**Source material:**
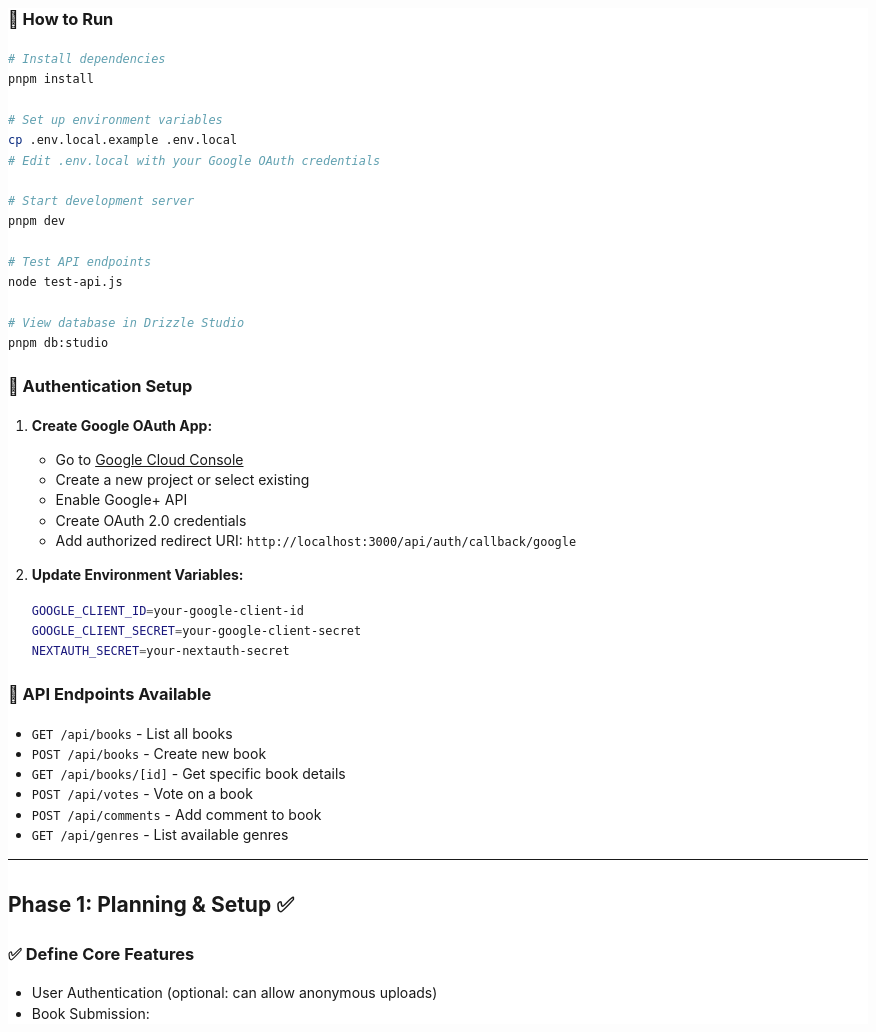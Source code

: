 ### **🔧 How to Run**

```bash
# Install dependencies
pnpm install

# Set up environment variables
cp .env.local.example .env.local
# Edit .env.local with your Google OAuth credentials

# Start development server
pnpm dev

# Test API endpoints
node test-api.js

# View database in Drizzle Studio
pnpm db:studio
```

### **🔐 Authentication Setup**

1. **Create Google OAuth App:**
   - Go to [Google Cloud Console](https://console.cloud.google.com/)
   - Create a new project or select existing
   - Enable Google+ API
   - Create OAuth 2.0 credentials
   - Add authorized redirect URI: `http://localhost:3000/api/auth/callback/google`

2. **Update Environment Variables:**
   ```bash
   GOOGLE_CLIENT_ID=your-google-client-id
   GOOGLE_CLIENT_SECRET=your-google-client-secret
   NEXTAUTH_SECRET=your-nextauth-secret
   ```

### **📡 API Endpoints Available**

- `GET /api/books` - List all books
- `POST /api/books` - Create new book
- `GET /api/books/[id]` - Get specific book details
- `POST /api/votes` - Vote on a book
- `POST /api/comments` - Add comment to book
- `GET /api/genres` - List available genres  

---

## **Phase 1: Planning & Setup** ✅

### ✅ Define Core Features

* User Authentication (optional: can allow anonymous uploads)
* Book Submission:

**Problem statement:** In your reply, every line of the material should appear exactly as written, and no picture should.

**Exercise output:**
Source code

: ### **🔧 How to Run**

```bash
# Install dependencies
pnpm install

# Set up environment variables
cp .env.local.example .env.local
# Edit .env.local with your Google OAuth credentials

# Start development server
pnpm dev

# Test API endpoints
node test-api.js

# View database in Drizzle Studio
pnpm db:studio
```

### **🔐 Authentication Setup**

1. **Create Google OAuth App:**
   - Go to [Google Cloud Console](https://console.cloud.google.com/)
   - Create a new project or select existing
   - Enable Google+ API
   - Create OAuth 2.0 credentials
   - Add authorized redirect URI: `http://localhost:3000/api/auth/callback/google`

2. **Update Environment Variables:**
   ```bash
   GOOGLE_CLIENT_ID=your-google-client-id
   GOOGLE_CLIENT_SECRET=your-google-client-secret
   NEXTAUTH_SECRET=your-nextauth-secret
   ```

### **📡 API Endpoints Available**

- `GET /api/books` - List all books
- `POST /api/books` - Create new book
- `GET /api/books/[id]` - Get specific book details
- `POST /api/votes` - Vote on a book
- `POST /api/comments` - Add comment to book
- `GET /api/genres` - List available genres  

---

## **Phase 1: Planning & Setup** ✅

### ✅ Define Core Features

* User Authentication (optional: can allow anonymous uploads)
* Book Submission:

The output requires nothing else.